■ WHAT NEEDS TO BE DONE:
A single number is all that's needed: how many lines in the data contain the string "times".

■ Dataset records:

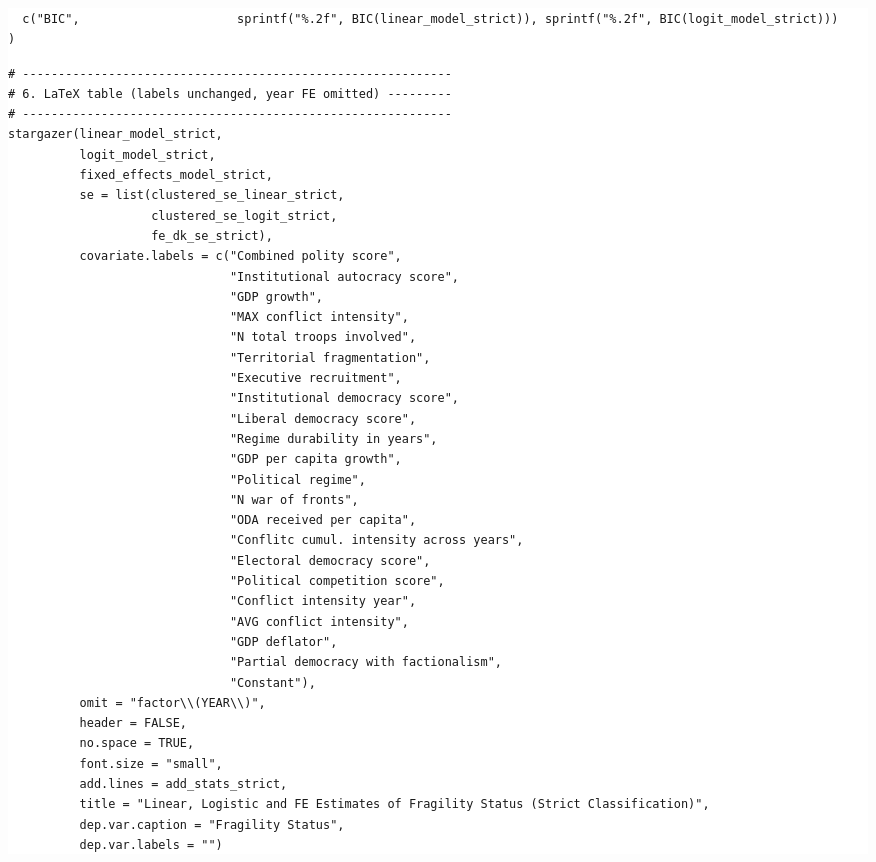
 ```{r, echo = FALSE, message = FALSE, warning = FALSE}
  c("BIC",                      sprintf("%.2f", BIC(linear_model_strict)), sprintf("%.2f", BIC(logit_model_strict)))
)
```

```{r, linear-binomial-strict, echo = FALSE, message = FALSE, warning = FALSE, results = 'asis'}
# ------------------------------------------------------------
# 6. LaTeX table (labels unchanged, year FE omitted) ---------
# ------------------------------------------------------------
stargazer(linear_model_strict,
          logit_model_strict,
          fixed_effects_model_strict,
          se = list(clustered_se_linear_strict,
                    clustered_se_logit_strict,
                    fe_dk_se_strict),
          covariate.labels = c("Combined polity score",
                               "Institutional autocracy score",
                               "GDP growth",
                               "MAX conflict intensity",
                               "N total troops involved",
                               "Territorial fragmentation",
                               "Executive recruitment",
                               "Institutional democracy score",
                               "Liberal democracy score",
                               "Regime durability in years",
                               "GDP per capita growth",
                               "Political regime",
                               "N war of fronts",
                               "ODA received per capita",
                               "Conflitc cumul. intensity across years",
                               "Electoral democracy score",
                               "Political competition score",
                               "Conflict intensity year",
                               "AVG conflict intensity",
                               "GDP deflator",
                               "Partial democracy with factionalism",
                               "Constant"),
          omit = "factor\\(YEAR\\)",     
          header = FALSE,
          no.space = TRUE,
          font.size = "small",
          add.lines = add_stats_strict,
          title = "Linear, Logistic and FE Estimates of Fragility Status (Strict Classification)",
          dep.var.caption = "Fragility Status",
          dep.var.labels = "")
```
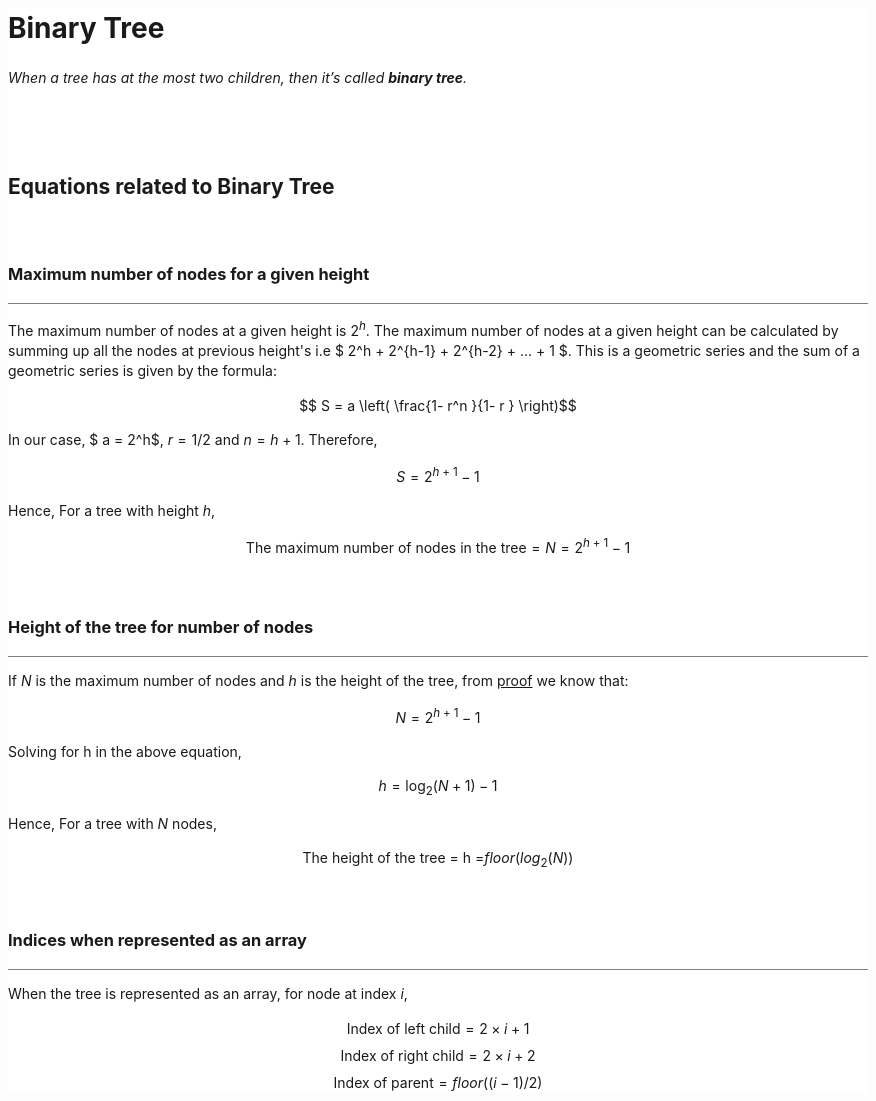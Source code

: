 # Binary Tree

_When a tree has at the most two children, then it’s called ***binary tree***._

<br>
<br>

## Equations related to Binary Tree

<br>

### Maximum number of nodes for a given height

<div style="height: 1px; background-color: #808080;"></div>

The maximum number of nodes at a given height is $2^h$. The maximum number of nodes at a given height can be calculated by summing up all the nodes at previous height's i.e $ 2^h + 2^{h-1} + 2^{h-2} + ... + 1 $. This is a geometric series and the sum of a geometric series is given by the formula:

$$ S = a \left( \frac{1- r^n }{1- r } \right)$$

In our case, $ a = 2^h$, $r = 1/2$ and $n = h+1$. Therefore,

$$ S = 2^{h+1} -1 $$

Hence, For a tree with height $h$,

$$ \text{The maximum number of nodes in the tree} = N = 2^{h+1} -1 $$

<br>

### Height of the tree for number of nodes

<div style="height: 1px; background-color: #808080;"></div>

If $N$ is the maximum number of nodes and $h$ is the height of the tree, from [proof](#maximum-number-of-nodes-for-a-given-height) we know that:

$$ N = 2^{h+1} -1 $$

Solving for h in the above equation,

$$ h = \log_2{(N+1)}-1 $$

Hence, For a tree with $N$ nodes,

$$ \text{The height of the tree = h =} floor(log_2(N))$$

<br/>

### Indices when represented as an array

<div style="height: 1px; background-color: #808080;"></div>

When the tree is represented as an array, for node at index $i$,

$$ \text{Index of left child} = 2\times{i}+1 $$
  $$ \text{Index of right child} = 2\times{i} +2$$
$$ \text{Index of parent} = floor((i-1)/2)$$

==

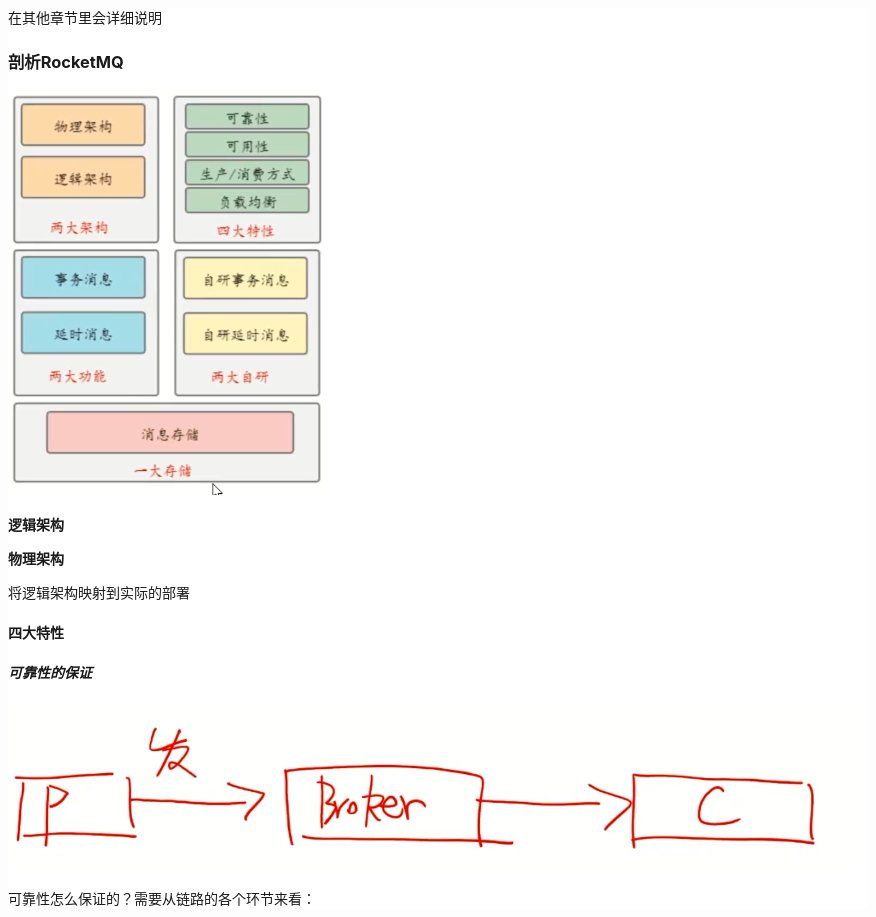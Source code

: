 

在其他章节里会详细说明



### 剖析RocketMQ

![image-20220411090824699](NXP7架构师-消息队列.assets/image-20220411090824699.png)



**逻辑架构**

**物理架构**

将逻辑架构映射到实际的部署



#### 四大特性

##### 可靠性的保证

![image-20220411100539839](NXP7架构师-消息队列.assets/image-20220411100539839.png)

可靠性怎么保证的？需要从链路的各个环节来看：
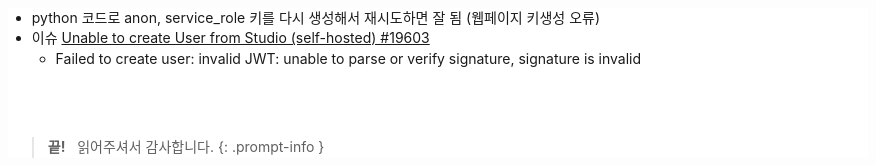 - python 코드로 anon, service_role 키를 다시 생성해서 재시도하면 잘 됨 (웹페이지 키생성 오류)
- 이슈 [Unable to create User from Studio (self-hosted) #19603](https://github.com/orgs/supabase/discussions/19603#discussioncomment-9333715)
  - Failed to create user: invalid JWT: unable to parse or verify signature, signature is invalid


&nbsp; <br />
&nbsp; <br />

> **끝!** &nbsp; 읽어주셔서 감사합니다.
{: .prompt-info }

...

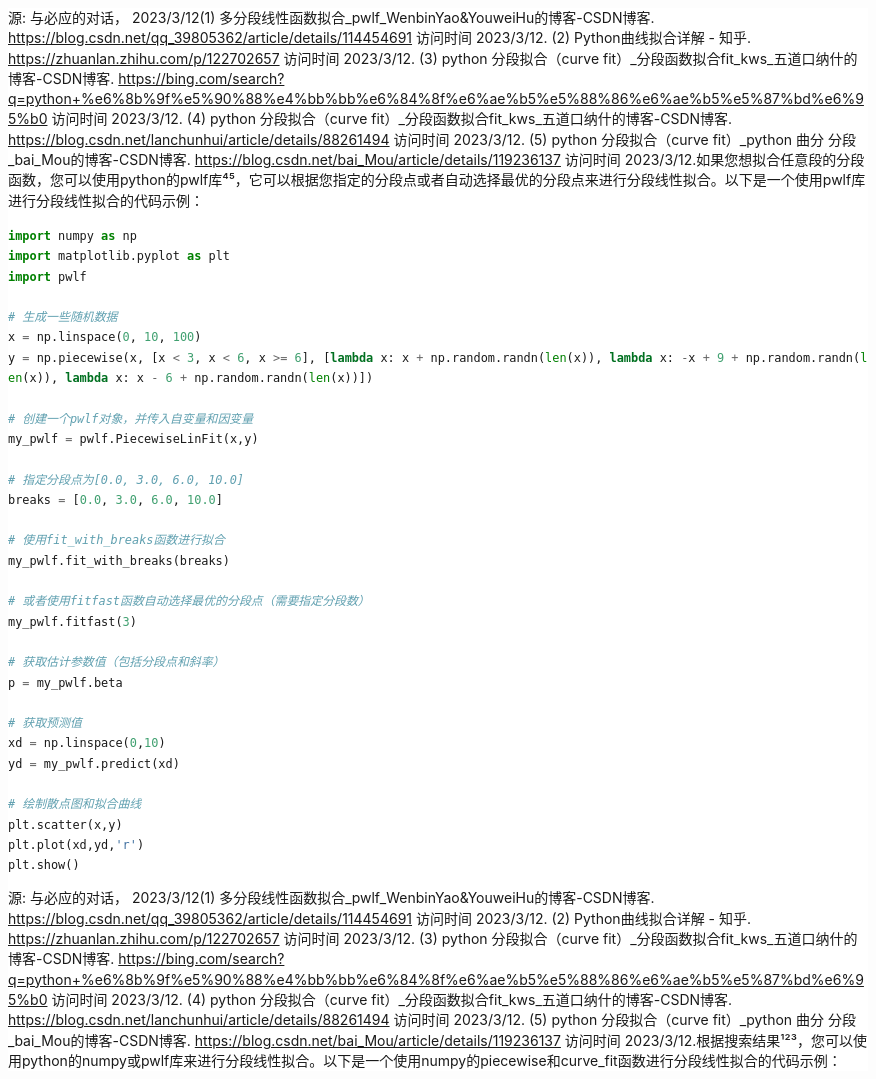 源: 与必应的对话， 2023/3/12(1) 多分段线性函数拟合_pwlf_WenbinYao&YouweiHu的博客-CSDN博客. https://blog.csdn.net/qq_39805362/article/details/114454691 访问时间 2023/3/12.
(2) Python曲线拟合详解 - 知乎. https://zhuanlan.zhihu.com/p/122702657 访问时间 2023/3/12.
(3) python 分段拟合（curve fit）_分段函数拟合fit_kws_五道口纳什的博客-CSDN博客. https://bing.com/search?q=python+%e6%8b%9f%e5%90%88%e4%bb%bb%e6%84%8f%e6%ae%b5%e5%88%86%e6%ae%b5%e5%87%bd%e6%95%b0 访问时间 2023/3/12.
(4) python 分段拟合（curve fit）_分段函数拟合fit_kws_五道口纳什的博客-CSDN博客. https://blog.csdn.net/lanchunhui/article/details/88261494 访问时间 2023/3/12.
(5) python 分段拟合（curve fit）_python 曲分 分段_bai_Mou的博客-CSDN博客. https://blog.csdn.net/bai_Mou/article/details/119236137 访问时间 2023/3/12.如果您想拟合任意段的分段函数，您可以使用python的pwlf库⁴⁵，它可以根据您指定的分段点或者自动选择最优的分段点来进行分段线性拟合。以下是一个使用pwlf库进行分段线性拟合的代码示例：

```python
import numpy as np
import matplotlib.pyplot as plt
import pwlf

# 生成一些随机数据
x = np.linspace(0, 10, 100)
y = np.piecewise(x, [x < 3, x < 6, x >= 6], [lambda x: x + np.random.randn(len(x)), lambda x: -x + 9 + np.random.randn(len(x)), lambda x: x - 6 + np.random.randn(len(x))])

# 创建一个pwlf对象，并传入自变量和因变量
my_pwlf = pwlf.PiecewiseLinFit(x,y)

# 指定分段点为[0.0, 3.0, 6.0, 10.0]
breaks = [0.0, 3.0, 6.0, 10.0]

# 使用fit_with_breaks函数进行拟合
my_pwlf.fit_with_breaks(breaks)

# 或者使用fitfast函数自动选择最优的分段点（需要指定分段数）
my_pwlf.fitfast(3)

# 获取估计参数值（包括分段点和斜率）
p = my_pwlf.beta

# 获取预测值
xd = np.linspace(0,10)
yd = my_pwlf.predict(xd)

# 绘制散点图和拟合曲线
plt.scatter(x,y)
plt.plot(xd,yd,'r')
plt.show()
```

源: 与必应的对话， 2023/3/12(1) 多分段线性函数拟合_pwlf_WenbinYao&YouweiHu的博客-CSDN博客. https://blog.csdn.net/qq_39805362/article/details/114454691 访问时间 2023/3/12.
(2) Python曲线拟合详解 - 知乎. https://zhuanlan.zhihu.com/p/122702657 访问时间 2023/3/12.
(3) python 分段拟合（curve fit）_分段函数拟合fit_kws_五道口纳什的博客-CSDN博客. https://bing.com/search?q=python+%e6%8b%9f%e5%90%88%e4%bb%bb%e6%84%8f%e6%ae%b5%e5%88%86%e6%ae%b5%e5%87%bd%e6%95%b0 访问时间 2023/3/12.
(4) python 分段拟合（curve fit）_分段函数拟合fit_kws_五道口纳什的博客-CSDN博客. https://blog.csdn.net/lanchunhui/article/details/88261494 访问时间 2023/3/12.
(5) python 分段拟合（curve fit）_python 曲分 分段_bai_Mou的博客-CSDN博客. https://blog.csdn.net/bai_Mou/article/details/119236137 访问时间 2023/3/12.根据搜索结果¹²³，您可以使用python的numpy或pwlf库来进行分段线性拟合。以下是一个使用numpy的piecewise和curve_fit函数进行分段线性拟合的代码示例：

■ REPLY TO THE EXERCISE:
2